→ TASK ITEM
Each line of the records below that holds "into" should be copied out.

□ □ □ □ □ □ □

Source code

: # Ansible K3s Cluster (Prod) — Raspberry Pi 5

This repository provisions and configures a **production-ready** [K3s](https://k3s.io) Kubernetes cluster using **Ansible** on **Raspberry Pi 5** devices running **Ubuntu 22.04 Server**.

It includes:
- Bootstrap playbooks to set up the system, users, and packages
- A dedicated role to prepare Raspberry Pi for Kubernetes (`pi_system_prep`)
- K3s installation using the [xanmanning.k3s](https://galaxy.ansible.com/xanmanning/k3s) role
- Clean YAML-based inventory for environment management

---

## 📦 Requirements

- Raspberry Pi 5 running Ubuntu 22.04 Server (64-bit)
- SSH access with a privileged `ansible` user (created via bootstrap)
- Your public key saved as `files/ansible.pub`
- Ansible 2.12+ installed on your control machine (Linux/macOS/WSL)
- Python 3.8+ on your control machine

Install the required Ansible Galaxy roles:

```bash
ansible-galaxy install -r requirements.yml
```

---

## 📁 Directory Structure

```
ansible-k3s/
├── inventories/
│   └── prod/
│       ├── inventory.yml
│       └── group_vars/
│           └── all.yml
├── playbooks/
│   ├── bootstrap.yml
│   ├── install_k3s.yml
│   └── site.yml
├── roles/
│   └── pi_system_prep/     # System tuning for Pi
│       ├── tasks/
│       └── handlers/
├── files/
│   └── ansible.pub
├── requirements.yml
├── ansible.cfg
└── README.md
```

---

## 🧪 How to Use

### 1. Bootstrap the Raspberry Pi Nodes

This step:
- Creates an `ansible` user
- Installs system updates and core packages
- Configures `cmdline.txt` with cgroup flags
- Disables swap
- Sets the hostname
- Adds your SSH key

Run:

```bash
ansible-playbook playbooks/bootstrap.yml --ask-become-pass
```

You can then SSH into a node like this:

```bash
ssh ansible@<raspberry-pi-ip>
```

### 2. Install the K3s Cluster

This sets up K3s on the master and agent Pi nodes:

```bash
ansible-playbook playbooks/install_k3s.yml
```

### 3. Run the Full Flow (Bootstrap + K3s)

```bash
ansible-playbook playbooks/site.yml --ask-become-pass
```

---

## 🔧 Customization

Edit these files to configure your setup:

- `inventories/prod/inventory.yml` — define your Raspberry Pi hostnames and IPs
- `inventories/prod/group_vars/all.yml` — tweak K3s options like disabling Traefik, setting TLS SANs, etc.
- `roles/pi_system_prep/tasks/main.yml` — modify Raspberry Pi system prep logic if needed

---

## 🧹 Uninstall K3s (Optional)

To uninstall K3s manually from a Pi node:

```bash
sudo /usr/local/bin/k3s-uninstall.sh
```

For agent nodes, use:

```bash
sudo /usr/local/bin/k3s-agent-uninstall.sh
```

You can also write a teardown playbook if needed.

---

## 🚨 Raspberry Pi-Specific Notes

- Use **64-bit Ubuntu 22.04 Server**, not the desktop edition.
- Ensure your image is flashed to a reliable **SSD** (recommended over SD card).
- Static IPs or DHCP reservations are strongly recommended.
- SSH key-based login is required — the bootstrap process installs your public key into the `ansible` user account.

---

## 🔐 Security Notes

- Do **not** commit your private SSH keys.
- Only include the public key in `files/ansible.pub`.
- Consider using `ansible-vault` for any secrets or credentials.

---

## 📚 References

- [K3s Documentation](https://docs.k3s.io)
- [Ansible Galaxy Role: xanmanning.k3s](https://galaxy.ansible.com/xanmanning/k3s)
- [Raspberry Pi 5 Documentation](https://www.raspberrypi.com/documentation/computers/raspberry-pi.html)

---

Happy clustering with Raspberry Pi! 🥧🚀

□ □ □ □ □ □ □

→ TASK RESULT
You can then SSH into a node like this:
- SSH key-based login is required — the bootstrap process installs your public key into the `ansible` user account.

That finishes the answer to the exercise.